De niño leí mucho a Asimov. Casi todo lo que había traducido. Llegó una época incluso en que me llevaba libros de Asimov al Bernabéu, hasta que mi padre tomó nota y dejó de pagarme el abono. Los libros también me los compraba él, así que en el fondo daba igual. Además, era la primera época del Cruyff entrenador, la decadencia de la Quinta, y nadie era capaz de reprochármelo. Tardé casi diez años en reconciliarme con el fútbol. Asimov se murió en el 92, cuando estábamos todos chapoteando en modernidad. Recuerdo sentir una debilidad gigantesca, quizás la primera sensación de absoluta indefensión, cuando aquel hombre al que leía sin parar, que había modelado mi forma de pensar tanto o más que la escuela, se podía morir estúpidamente de un día para otro. Mucho más tarde supe que había sido el SIDA, una transfusión, yo qué sé.

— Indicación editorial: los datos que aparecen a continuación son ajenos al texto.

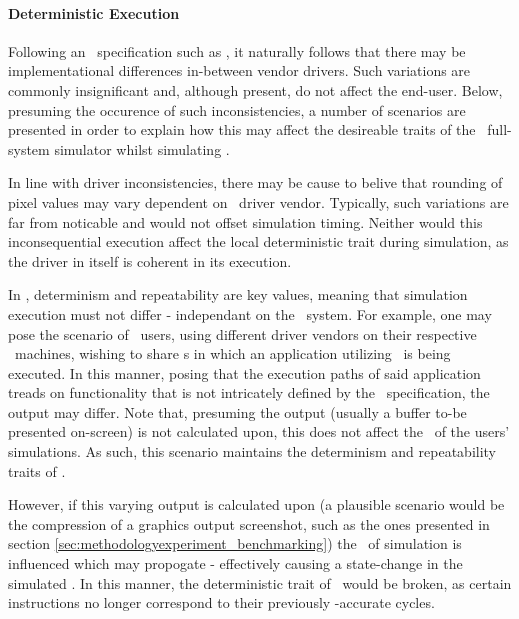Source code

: \paragraph{Deterministic Execution}
\label{par:futurework_simicsproductification_deterministicexecution}
Following an \dvttermapi\ specification such as \dvttermopengles , it naturally follows that there may be implementational differences in-between vendor drivers.
Such variations are commonly insignificant and, although present, do not affect the end-user.
Below, presuming the occurence of such inconsistencies, a number of scenarios are presented in order to explain how this may affect the desireable traits of the \dvttermsimics\ full-system simulator whilst simulating \dvttermopengles .

In line with driver inconsistencies, there may be cause to belive that rounding of pixel values may vary dependent on \dvttermhost\ driver vendor.
Typically, such variations are far from noticable and would not offset simulation timing.
Neither would this inconsequential execution affect the local deterministic trait during simulation, as the driver in itself is coherent in its execution.

In \dvttermsimics , determinism and repeatability are key values, meaning that simulation execution must not differ - independant on the \dvttermhost\ system.
For example, one may pose the scenario of \dvttermsimics\ users, using different driver vendors on their respective \dvttermhost\ machines, wishing to share \dvttermcheckpoint s in which an application utilizing \dvttermopengles\ is being executed.
In this manner, posing that the execution paths of said application treads on functionality that is not intricately defined by the \dvttermopengles\ specification, the output may differ.
Note that, presuming the output (usually a buffer to-be presented on-screen) is not calculated upon, this does not affect the \dvttermtiming\ of the users' simulations.
As such, this scenario maintains the determinism and repeatability traits of \dvttermsimics .

However, if this varying output is calculated upon (a plausible scenario would be the compression of a graphics output screenshot, such as the ones presented in section \ref{sec:methodologyexperiment_benchmarking}) the \dvttermtiming\ of simulation is influenced which may propogate - effectively causing a state-change in the simulated \dvttermcpu .
In this manner, the deterministic trait of \dvttermsimics\ would be broken, as certain instructions no longer correspond to their previously \dvttermtiming -accurate cycles.\\

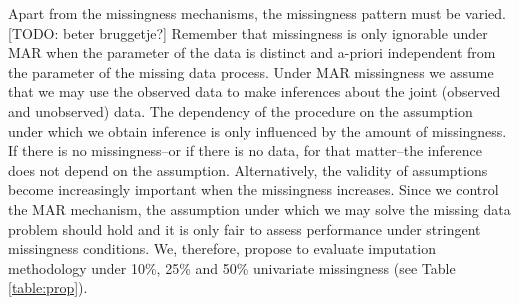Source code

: \documentclass[bimj,fleqn]{w-art}
\begin{document}
Apart from the missingness mechanisms, the missingness pattern must be varied. [TODO: beter bruggetje?] Remember that missingness is only ignorable under MAR when the parameter of the data is distinct and a-priori independent from the parameter of the missing data process. Under MAR missingness we assume that we may use the observed data to make inferences about the joint (observed and unobserved) data. The dependency of the procedure on the assumption under which we obtain inference is only influenced by the amount of missingness. If there is no missingness--or if there is no data, for that matter--the inference does not depend on the assumption. Alternatively, the validity of assumptions become increasingly important when the missingness increases. Since we control the MAR mechanism, the assumption under which we may solve the missing data problem should hold and it is only fair to assess performance under stringent missingness conditions. We, therefore, propose to evaluate imputation methodology under 10\%, 25\% and 50\% univariate missingness (see Table \ref{table:prop}). %
\end{document}

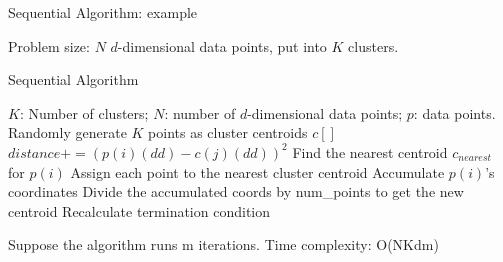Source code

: \documentclass[
nopagebreaks,
style=klope,
fleqn]{powerdot}
\begin{document}
\begin{slide} {Sequential Algorithm: example}
\begin{figure}[h]
  \end{figure}
  \begin{compactitem}
  \item{Problem size: $N$ $d$-dimensional data points, put into $K$ clusters.}
  \end{compactitem}
\end{slide}

\begin{slide} {Sequential Algorithm}
  \footnotesize
  \begin{algorithmic}[1]
    \INPUT $K$: Number of clusters; $N$: number of $d$-dimensional data points; $p$: data points. 
    \State Randomly generate $K$ points as cluster centroids $c[]$
    \State $distance += (p(i)(dd) - c(j)(dd))^2$
    \EndFor
    \EndFor
    \State Find the nearest centroid $c_{nearest}$ for $p(i)$
    \State Assign each point to the nearest cluster centroid
    \State Accumulate $p(i)$'s coordinates
    \State Divide the accumulated coords by num\_points to get the new centroid
    \EndFor
    \State Recalculate termination condition
    \EndWhile
    \EndFunction
  \end{algorithmic}
  \begin{compactitem}
    \vspace{.1in}
  \item{Suppose the algorithm runs m iterations. Time complexity: O(NKdm)}
  \end{compactitem}
\end{slide}
\end{document}
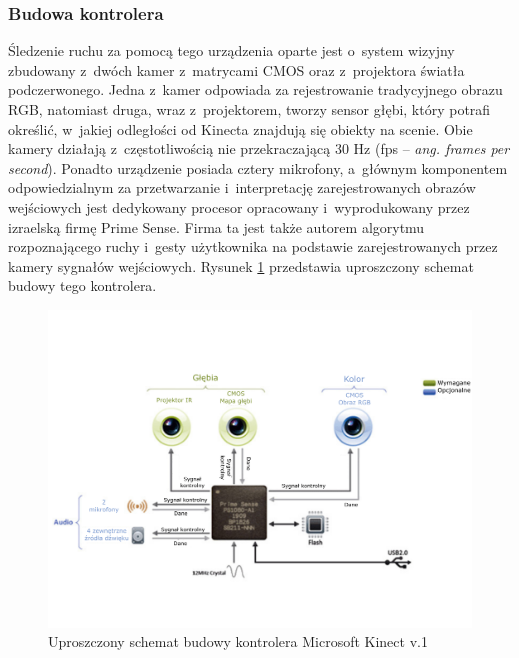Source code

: \subsubsection*{Budowa kontrolera}
Śledzenie ruchu za pomocą tego urządzenia oparte jest o~system wizyjny zbudowany z~dwóch kamer z~matrycami CMOS oraz z~projektora światła podczerwonego. Jedna z~kamer odpowiada za rejestrowanie tradycyjnego obrazu RGB, natomiast druga, wraz z~projektorem, tworzy sensor głębi, który potrafi określić, w~jakiej odległości od Kinecta znajdują się obiekty na scenie. Obie kamery działają z~częstotliwością nie przekraczającą 30 Hz (fps -- \emph{ang. frames per second}). Ponadto urządzenie posiada cztery mikrofony, a~głównym komponentem odpowiedzialnym za przetwarzanie i~interpretację zarejestrowanych obrazów wejściowych jest dedykowany procesor opracowany i~wyprodukowany przez izraelską firmę Prime Sense. Firma ta jest także autorem algorytmu rozpoznającego ruchy i~gesty użytkownika na podstawie zarejestrowanych przez kamery sygnałów wejściowych. Rysunek \ref{fig:characteristics:kinect:inside} przedstawia uproszczony schemat budowy tego kontrolera. 
																													
\begin{savenotes}
	\begin{figure}
		\centering
		\includegraphics[width=\textwidth]{images/kinectSchema.png}
		\caption[Uproszczony schemat budowy kontrolera Microsoft Kinect v.1]{Uproszczony schemat budowy kontrolera Microsoft Kinect v.1}
		\label{fig:characteristics:kinect:inside} 
	\end{figure}
\end{savenotes}
																															
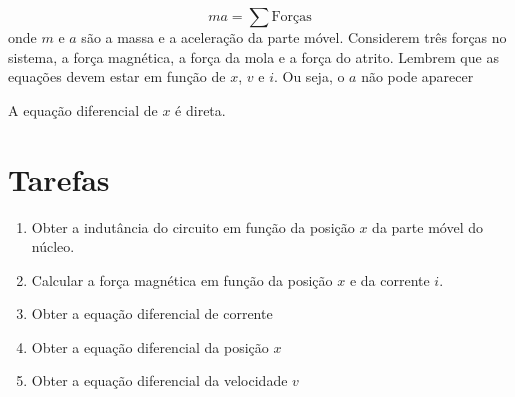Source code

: \documentclass[a4paper]{article}
\theoremstyle{definition}
\theoremstyle{plain}
\begin{document}
\begin{equation}
m a = \displaystyle \sum \text{Forças}
\end{equation}
%
onde $m$ e $a$ são a massa e a aceleração da parte móvel. Considerem três forças no sistema, a força magnética, a força da mola e a força do atrito. Lembrem que as equações devem estar em função de $x$, $v$ e $i$. Ou seja, o $a$ não pode aparecer


A equação diferencial de $x$ é direta. 



\section{Tarefas}


\begin{enumerate}
	\item Obter a indutância do circuito em função da posição $x$ da parte móvel do núcleo.
	\item Calcular a força magnética em função da posição $x$ e da corrente $i$.
	\item Obter a equação diferencial de corrente
	\item Obter a equação diferencial da posição $x$
	\item Obter a equação diferencial da velocidade $v$
\end{enumerate}
\end{document}
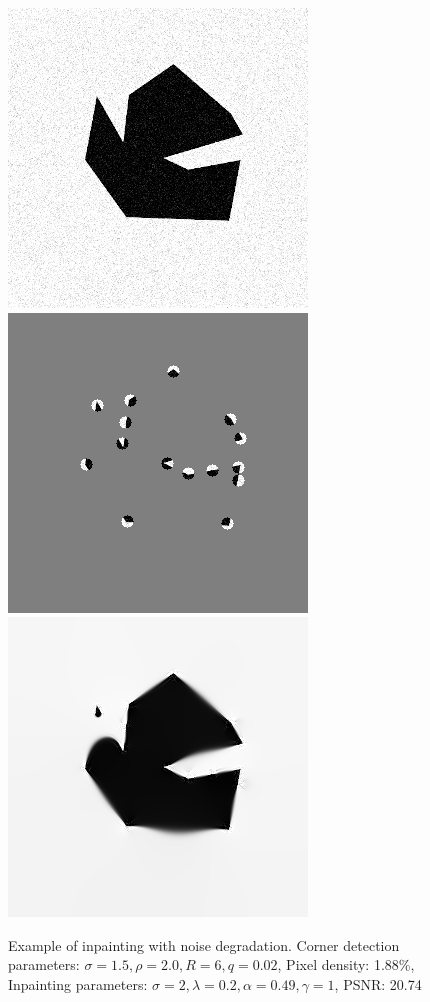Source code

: \begin{figure}[ht]
    \centering
    \includegraphics[width=0.29\linewidth]{../../images/binary/abstract1_less_noise.png}
    \includegraphics[width=0.29\linewidth]{../Images/abstract/abstract1_less_noise-mask.png}
    \includegraphics[width=0.29\linewidth]{../Images/abstract/abstract1_less_noise-inpaint.png}
    \caption{Example of inpainting with noise degradation. Corner detection parameters:
    $\sigma=1.5,\rho=2.0,R=6,q=0.02$, Pixel density: 1.88\%, Inpainting parameters:
$\sigma=2,\lambda=0.2,\alpha=0.49,\gamma=1$, PSNR\@: 20.74}\label{fig:AbstractNoise1}
\end{figure}
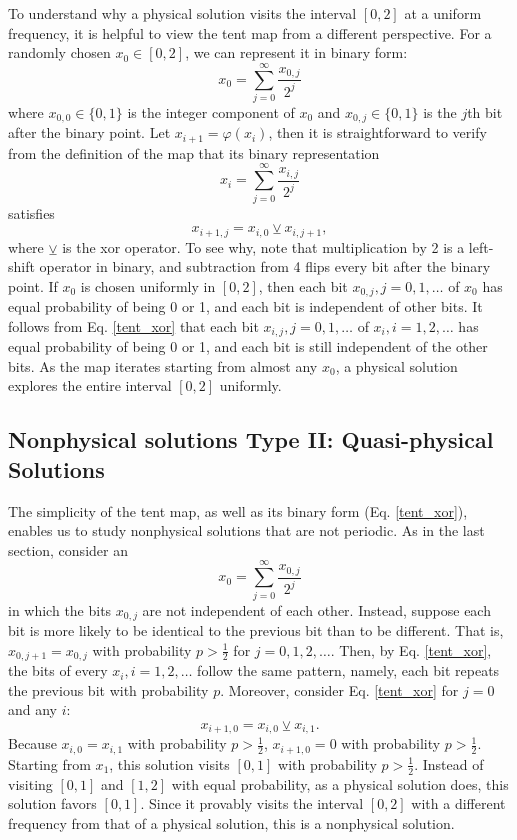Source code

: \documentclass[preprint,12pt]{elsarticle}
\begin{document}
To understand why a physical solution visits the interval $[0,2]$ at a uniform
frequency, it is helpful to view the tent map from a different perspective.
For a randomly chosen $x_0\in[0,2]$, we can represent it in binary form:
\begin{equation}
    x_0 = \sum_{j=0}^{\infty} \frac{x_{0,j}}{2^j}
\end{equation}
where $x_{0,0}\in\{0,1\}$ is the integer component of $x_0$ and $x_{0,j}\in\{0,1\}$ is the $j$th bit after the binary point.
Let $x_{i+1} = \varphi(x_i)$, then it is straightforward to verify from the definition
of the map that its binary representation
\begin{equation}
    x_i = \sum_{j=0}^{\infty} \frac{x_{i,j}}{2^j}
\end{equation}
satisfies
\begin{equation} \label{tent_xor}
    x_{i+1,j} = x_{i,0} \veebar x_{i,j+1},
\end{equation}
where $\veebar$ is the xor operator. To see why, note that 
multiplication by 2 is a left-shift operator in binary, and 
subtraction from 4 flips every bit after the binary point. If $x_0$ is chosen uniformly in $[0,2]$, then each bit $x_{0,j},j=0,1,\ldots$ of $x_0$
has equal probability of being 0 or 1, and each bit is independent of other bits.
It follows from Eq. \ref{tent_xor} that each bit $x_{i,j},j=0,1,\ldots$ of $x_i,
i=1,2,\ldots$ has equal probability of being 0 or 1,
and each bit is still independent of the other bits.
As the map iterates starting from almost any $x_0$, a physical solution explores the entire interval $[0,2]$ uniformly.

\subsection{Nonphysical solutions Type II: Quasi-physical Solutions}
\label{sec:quasiphysical}
The simplicity of the tent map, as well as its binary form (Eq. \ref{tent_xor}),
enables us to study nonphysical solutions that are not periodic.
As in the last section, consider an
\begin{equation}
    x_0 = \sum_{j=0}^{\infty} \frac{x_{0,j}}{2^j}
\end{equation}
in which the bits $x_{0,j}$ are not independent of each other.  Instead,
suppose each bit is more likely to be identical to the previous bit than to be different.
That is, $x_{0,j+1}=x_{0,j}$ with probability $p>\frac12$ for $j=0,1,2,\ldots$.
Then, by Eq. \ref{tent_xor}, the bits of every $x_i, i=1,2,\ldots$ follow the same pattern, namely, each bit repeats the previous bit
with probability $p$. Moreover, consider Eq. \ref{tent_xor} 
for $j=0$ and any $i$:
\begin{equation}
    x_{i+1,0} = x_{i,0} \veebar x_{i,1}.
\end{equation}
Because $x_{i,0}=x_{i,1}$ with probability $p>\frac12$, $x_{i+1,0}=0$ with probability 
$p>\frac12$.  Starting from $x_1$, this solution visits $[0,1]$ with
probability $p>\frac12$.  Instead of visiting $[0,1]$ and $[1,2]$ with
equal probability, as a physical solution does, this solution favors $[0,1]$. Since it provably visits the interval $[0,2]$ with a different frequency from that
of a physical solution, this is a nonphysical solution.
\end{document}
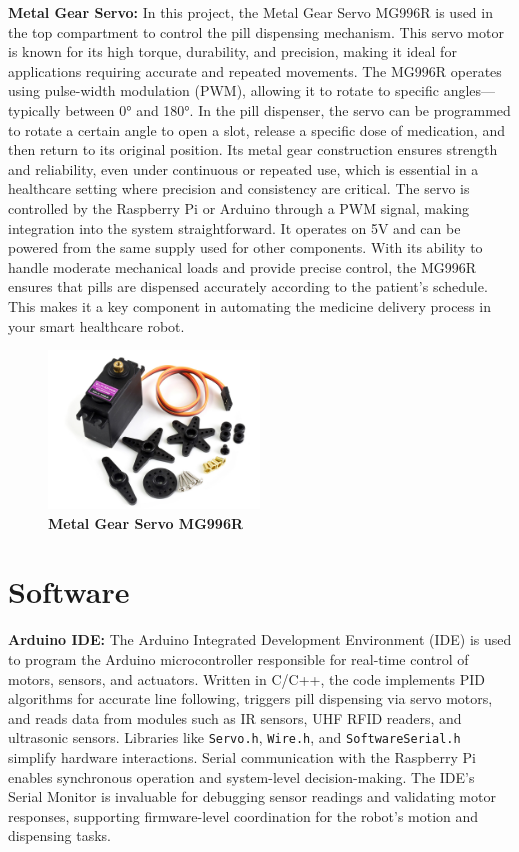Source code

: \textbf{Metal Gear Servo: }In this project, the Metal Gear Servo MG996R is used in the top compartment to control the pill dispensing mechanism. This servo motor is known for its high torque, durability, and precision, making it ideal for applications requiring accurate and repeated movements. The MG996R operates using pulse-width modulation (PWM), allowing it to rotate to specific angles—typically between 0° and 180°. In the pill dispenser, the servo can be programmed to rotate a certain angle to open a slot, release a specific dose of medication, and then return to its original position. Its metal gear construction ensures strength and reliability, even under continuous or repeated use, which is essential in a healthcare setting where precision and consistency are critical. The servo is controlled by the Raspberry Pi or Arduino through a PWM signal, making integration into the system straightforward. It operates on 5V and can be powered from the same supply used for other components. With its ability to handle moderate mechanical loads and provide precise control, the MG996R ensures that pills are dispensed accurately according to the patient’s schedule. This makes it a key component in automating the medicine delivery process in your smart healthcare robot.

\begin{figure}[htbp!]
\centering
\includegraphics[width=0.5\textwidth]{images/3.5.jpg}
\caption{\textbf{Metal Gear Servo MG996R}}
\label{fig:3.5}
\end{figure}

\section{Software}

\textbf{Arduino IDE:} The Arduino Integrated Development Environment (IDE) is used to program the Arduino microcontroller responsible for real-time control of motors, sensors, and actuators. Written in C/C++, the code implements PID algorithms for accurate line following, triggers pill dispensing via servo motors, and reads data from modules such as IR sensors, UHF RFID readers, and ultrasonic sensors. Libraries like \texttt{Servo.h}, \texttt{Wire.h}, and \texttt{SoftwareSerial.h} simplify hardware interactions. Serial communication with the Raspberry Pi enables synchronous operation and system-level decision-making. The IDE’s Serial Monitor is invaluable for debugging sensor readings and validating motor responses, supporting firmware-level coordination for the robot’s motion and dispensing tasks.


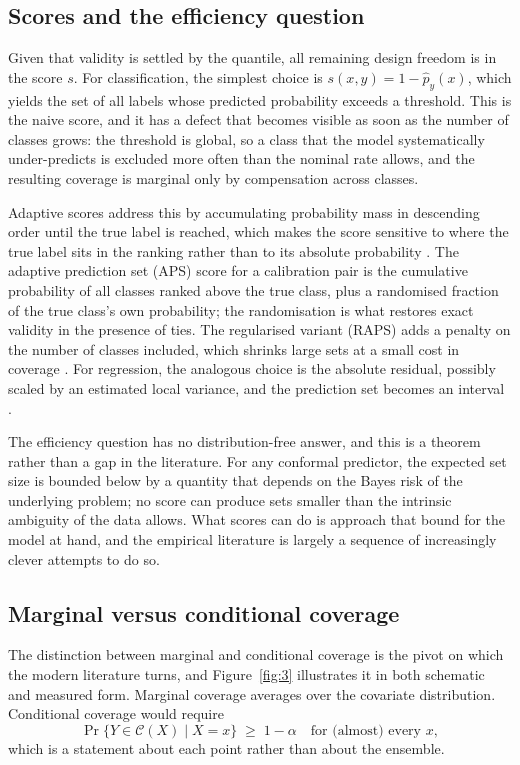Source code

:\documentclass[a4paper,longmktitle]{cas-sc}
\begin{document}
\subsection{Scores and the efficiency question}

Given that validity is settled by the quantile, all remaining design freedom is in the score $s$. For classification, the simplest choice is $s(x,y) = 1 - \hat{p}_y(x)$, which yields the set of all labels whose predicted probability exceeds a threshold. This is the naive score, and it has a defect that becomes visible as soon as the number of classes grows: the threshold is global, so a class that the model systematically under-predicts is excluded more often than the nominal rate allows, and the resulting coverage is marginal only by compensation across classes.

Adaptive scores address this by accumulating probability mass in descending order until the true label is reached, which makes the score sensitive to where the true label sits in the ranking rather than to its absolute probability \cite{Romano2020}. The adaptive prediction set (APS) score for a calibration pair is the cumulative probability of all classes ranked above the true class, plus a randomised fraction of the true class's own probability; the randomisation is what restores exact validity in the presence of ties. The regularised variant (RAPS) adds a penalty on the number of classes included, which shrinks large sets at a small cost in coverage \cite{RAPS}. For regression, the analogous choice is the absolute residual, possibly scaled by an estimated local variance, and the prediction set becomes an interval \cite{Lei2018}.

The efficiency question has no distribution-free answer, and this is a theorem rather than a gap in the literature. For any conformal predictor, the expected set size is bounded below by a quantity that depends on the Bayes risk of the underlying problem; no score can produce sets smaller than the intrinsic ambiguity of the data allows. What scores can do is approach that bound for the model at hand, and the empirical literature is largely a sequence of increasingly clever attempts to do so.

\subsection{Marginal versus conditional coverage}

The distinction between marginal and conditional coverage is the pivot on which the modern literature turns, and Figure~\ref{fig:3} illustrates it in both schematic and measured form. Marginal coverage averages over the covariate distribution. Conditional coverage would require
\begin{equation}
\Pr\{Y \in \mathcal{C}(X) \mid X = x\} \;\geq\; 1-\alpha
\quad \text{for (almost) every } x,
\label{eq:cond}
\end{equation}
which is a statement about each point rather than about the ensemble.
\end{document}
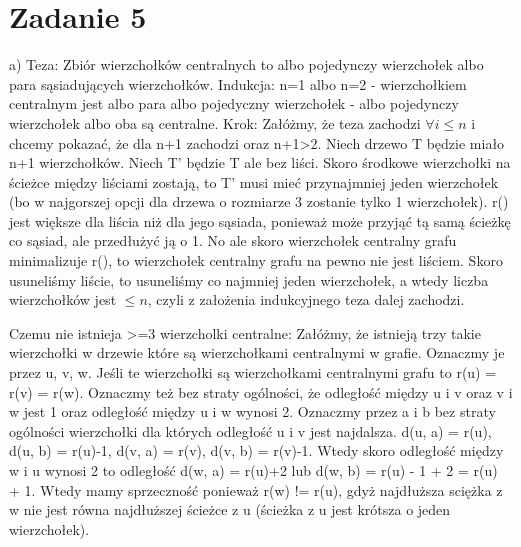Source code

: \documentclass[12pt]{article}
\begin{document}
\section{Zadanie 5} 
a) Teza: Zbiór wierzchołków centralnych to albo pojedynczy wierzchołek albo para sąsiadujących wierzchołków.
Indukcja:
n=1 albo n=2 - wierzchołkiem centralnym jest albo para albo pojedyczny wierzchołek - albo pojedynczy wierzchołek albo oba są centralne.
Krok:
Załóżmy, że teza zachodzi $\forall i \leq n$ i chcemy pokazać, że dla n+1 zachodzi oraz n+1>2.
Niech drzewo T będzie miało n+1 wierzchołków. Niech T' będzie T ale bez liści. Skoro środkowe wierzchołki na ścieżce między liściami zostają, to T' musi mieć przynajmniej jeden wierzchołek (bo w najgorszej opcji dla drzewa o rozmiarze 3 zostanie tylko 1 wierzchołek). r() jest większe dla liścia niż dla jego sąsiada, ponieważ może przyjąć tą samą ścieżkę co sąsiad, ale przedłużyć ją o 1. No ale skoro wierzchołek centralny grafu minimalizuje r(), to wierzchołek centralny grafu na pewno nie jest liściem. Skoro usuneliśmy liście, to usuneliśmy co najmniej jeden wierzchołek, a wtedy liczba wierzchołków jest $\leq n$, czyli z założenia indukcyjnego teza dalej zachodzi.

Czemu nie istnieja >=3 wierzcholki centralne:
Załóżmy, że istnieją trzy takie wierzchołki w drzewie które są wierzchołkami centralnymi w grafie. Oznaczmy je przez u, v, w.
Jeśli te wierzchołki są wierzchołkami centralnymi grafu to r(u) = r(v) = r(w). Oznaczmy też bez straty ogólności, że odległość między u i v oraz v i w jest 1 oraz odległość między u i w wynosi 2. Oznaczmy przez a i b bez straty ogólności wierzchołki dla których odległość u i v jest najdalsza. d(u, a) = r(u), d(u, b) = r(u)-1, d(v, a) = r(v), d(v, b) = r(v)-1. Wtedy skoro odległość między w i u wynosi 2 to odległość d(w, a) = r(u)+2 lub d(w, b) = r(u) - 1 + 2 = r(u) + 1. Wtedy mamy sprzeczność ponieważ r(w) != r(u), gdyż najdłuższa sciężka z w nie jest równa najdłuższej ścieżce z u (ścieżka z u jest krótsza o jeden wierzchołek).
\end{document}
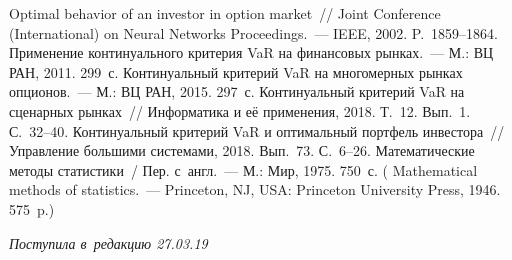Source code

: \begin{multicols}{2}
\vspace*{-6pt}
  
{\small\frenchspacing
 {%
 \begin{thebibliography}{9}
   Optimal behavior of an investor in option market~//  
Joint Conference (International) on Neural Networks Proceedings.~--- 
 IEEE, 2002. P.~1859--1864. 
   Применение континуального критерия VaR на 
финансовых рынках.~--- М.: ВЦ РАН, 2011. 299~с. 
   Континуальный критерий VaR на многомерных рынках 
опционов.~--- М.: ВЦ РАН, 2015. 297~с. 
   Континуальный критерий VaR на сценарных рынках~// 
Информатика и её применения, 2018. Т.~12. Вып.~1. С.~32--40. 
   Континуальный критерий VaR и оптимальный 
портфель инвестора~// Управление большими системами, 2018. Вып.~73.  
С.~6--26.
   Математические методы статистики~/ Пер. с~англ.~--- М.: 
Мир, 1975. 750~с. ( Mathematical methods of statistics.~--- 
Princeton, NJ, USA: Princeton University Press, 1946. 575~p.)
 \end{thebibliography}

 }
 }

\end{multicols}

\vspace*{-7pt}

\hfill{\small\textit{Поступила в~редакцию 27.03.19}}



\newpage

\vspace*{-28pt}





\def\tit{THEORETICAL FOUNDATIONS OF~CONTINUOUS VaR CRITERION OPTIMIZATION 
IN~THE~COLLECTION OF~MARKETS}


\def\titkol{Theoretical foundations of~continuous VaR criterion  optimization 
in~the~collection of~markets}

\def\aut{G.\,A.~Agasandyan}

He visto las fotos del Bruce Willis convaleciente, casi atontado, y aunque van tres décadas de reconocer la indefensión ajena y la propia, he sentido de nuevo una punzada similar. Yo conocí a Bruce Willis. Lo cuento ahora y así nos ahorramos más adelante el absurdo obituario -«¡Lagarto, lagarto! ¡A ver si te mueres tú antes!»- que habla del escritor y no del finado. Era el año 99 y yo echaba un verano trabajando en las rebajas de una tienda de muebles para pagar diversiones. Sería una tarde de finales de julio, casi al cierre. Llegó una comitiva extraña a la tienda y empezaron a revolucionarlo todo. Fue corriendo la voz: venía Bruce Willis con su novia española. Querían una cama con dosel, el sofá más grande que hubiera, puertas, mesillas, lámparas. Se organizaron unos equipos para empezar a llevarle los muebles a su casa según los iba eligiendo y pagando. Todo tenía que montarse aquella noche.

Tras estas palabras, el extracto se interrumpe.